Friday, October 12, 2012

Paradox or Parable

A review of Jim Al-Khalili's new book, Paradox: The Nine Greatest Enigmas in Physics, points to an apparently superficial summary of certain aspects of modern thought. The review though gave me a new way to focus on the question of the difference between that aspect of the material world we denote as consciousness, and that, aspect we, less problematically, call the physical world. This is an ongoing puzzle, that may never be resolved, but lots of fun to think about: the difference between consciousness and other aspects of the world we encounter. Our apprehension of the so-called external world is mainly communicable through the rational mind, and for my present purposes, the ordinary. binary mind of man, that allows him to alphabetize, and otherwise. divvy up the external, is thrown into contrast with pure consciousness, an awareness not focused on a particular object. From a cognitive point of view this could point to the difference between the physical and the mental, though we are speaking loosely.
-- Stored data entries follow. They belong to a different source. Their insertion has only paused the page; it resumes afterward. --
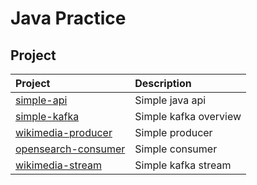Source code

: # Java Practice

## Project

| Project                                             | Description           |
| :-------------------------------------------------- | :-------------------- |
| [simple-api](./simple-api/)                         | Simple java api       |
| [simple-kafka](./simple-kafka/)                     | Simple kafka overview |
| [wikimedia-producer](./kafka-producer-wikimedia/)   | Simple producer       |
| [opensearch-consumer](./kafka-consumer-opensearch/) | Simple consumer       |
| [wikimedia-stream](./kafka-stream-wikimedia/)       | Simple kafka stream   |
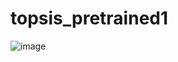 # topsis_pretrained1

![image](https://github.com/SakshiGoyal001/topsis_pretrained1/assets/100338507/cc7e58d4-ef41-4e35-822c-081083f13d6a)
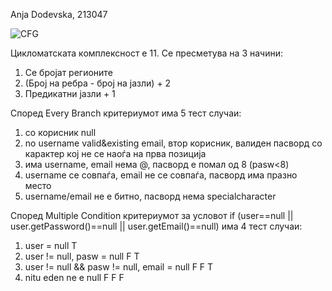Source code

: Anja Dodevska, 213047

![CFG](https://github.com/dodevskaa/SI_2023_lab2_213047/assets/129993335/52d5bdf9-b609-41c6-ad96-da8673f9f9da)

Цикломатската комплексност е 11. Се пресметува на 3 начини:
1) Се бројат регионите
2) (Број на ребра - број на јазли) + 2
3) Предикатни јазли + 1

Според Every Branch критериумот има 5 тест случаи:
1) со корисник null
2) no username valid&existing email, втор корисник, валиден пасворд со карактер кој не се наоѓа на прва позиција
3) има username, email нема @, пасворд е помал од 8 (pasw<8)
4) username се совпаѓа, email не се совпаѓа, пасворд има празно место
5) username/email не е битно, пасворд нема specialcharacter

Според Multiple Condition критериумот за условот if (user==null || user.getPassword()==null || user.getEmail()==null) има 4 тест случаи:
1) user = null T
2) user != null, pasw = null F T
3) user != null && pasw != null, email = null F F T
4) nitu eden ne e null F F F

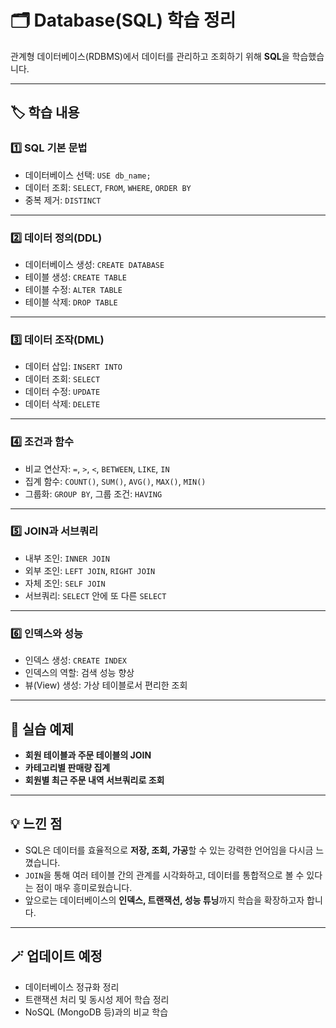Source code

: # 🗂️ Database(SQL) 학습 정리

관계형 데이터베이스(RDBMS)에서 데이터를 관리하고 조회하기 위해 **SQL**을 학습했습니다.

---

## 🏷️ 학습 내용

### 1️⃣ SQL 기본 문법
- 데이터베이스 선택: `USE db_name;`
- 데이터 조회: `SELECT`, `FROM`, `WHERE`, `ORDER BY`
- 중복 제거: `DISTINCT`

---

### 2️⃣ 데이터 정의(DDL)
- 데이터베이스 생성: `CREATE DATABASE`
- 테이블 생성: `CREATE TABLE`
- 테이블 수정: `ALTER TABLE`
- 테이블 삭제: `DROP TABLE`

---

### 3️⃣ 데이터 조작(DML)
- 데이터 삽입: `INSERT INTO`
- 데이터 조회: `SELECT`
- 데이터 수정: `UPDATE`
- 데이터 삭제: `DELETE`

---

### 4️⃣ 조건과 함수
- 비교 연산자: `=`, `>`, `<`, `BETWEEN`, `LIKE`, `IN`
- 집계 함수: `COUNT()`, `SUM()`, `AVG()`, `MAX()`, `MIN()`
- 그룹화: `GROUP BY`, 그룹 조건: `HAVING`

---

### 5️⃣ JOIN과 서브쿼리
- 내부 조인: `INNER JOIN`
- 외부 조인: `LEFT JOIN`, `RIGHT JOIN`
- 자체 조인: `SELF JOIN`
- 서브쿼리: `SELECT` 안에 또 다른 `SELECT`

---

### 6️⃣ 인덱스와 성능
- 인덱스 생성: `CREATE INDEX`
- 인덱스의 역할: 검색 성능 향상
- 뷰(View) 생성: 가상 테이블로서 편리한 조회

---

## 📂 실습 예제

- **회원 테이블과 주문 테이블의 JOIN**
- **카테고리별 판매량 집계**
- **회원별 최근 주문 내역 서브쿼리로 조회**

---

## 💡 느낀 점

- SQL은 데이터를 효율적으로 **저장, 조회, 가공**할 수 있는 강력한 언어임을 다시금 느꼈습니다.
- `JOIN`을 통해 여러 테이블 간의 관계를 시각화하고, 데이터를 통합적으로 볼 수 있다는 점이 매우 흥미로웠습니다.
- 앞으로는 데이터베이스의 **인덱스, 트랜잭션, 성능 튜닝**까지 학습을 확장하고자 합니다.

---

## 🪄 업데이트 예정

- 데이터베이스 정규화 정리
- 트랜잭션 처리 및 동시성 제어 학습 정리
- NoSQL (MongoDB 등)과의 비교 학습
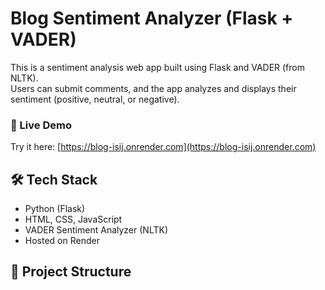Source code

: # Blog Sentiment Analyzer (Flask + VADER)

This is a sentiment analysis web app built using Flask and VADER (from NLTK).  
Users can submit comments, and the app analyzes and displays their sentiment (positive, neutral, or negative).

### 🔗 Live Demo
Try it here: [https://blog-isij.onrender.com](https://blog-isij.onrender.com)

## 🛠 Tech Stack
- Python (Flask)
- HTML, CSS, JavaScript
- VADER Sentiment Analyzer (NLTK)
- Hosted on Render

## 📁 Project Structure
The Nine Greatest Enigmas in Physics, has a chapter on the paradoxes of the philosopher Zeno. These are typified by the one which says if you move towards a destination by having each step cover half the distance, you will never arrive at your destination. This is supposed to show how motion is impossible. 

What occurred to me is that what we have here is the difference between the consciousness of man, and one aspect of that consciousness, -- rational thought. What I like about this perspective is that it points to the necessity for complications in man's mental functioning, beyond the the rational, binary, aspect, that part we often call the rational mind. The paradox is less pungent when you realize that the apprehension of motion needs both binary thought and a wider consciousness extant constantly. This wider consciousness, is apparently necessary all the time, for man's comprehension. This is not the majority view of 20th century philosophy, focused as it was on linguistics. The solution to this paradox -- motion is impossible, and yet exists -- was within and about us, all the time. 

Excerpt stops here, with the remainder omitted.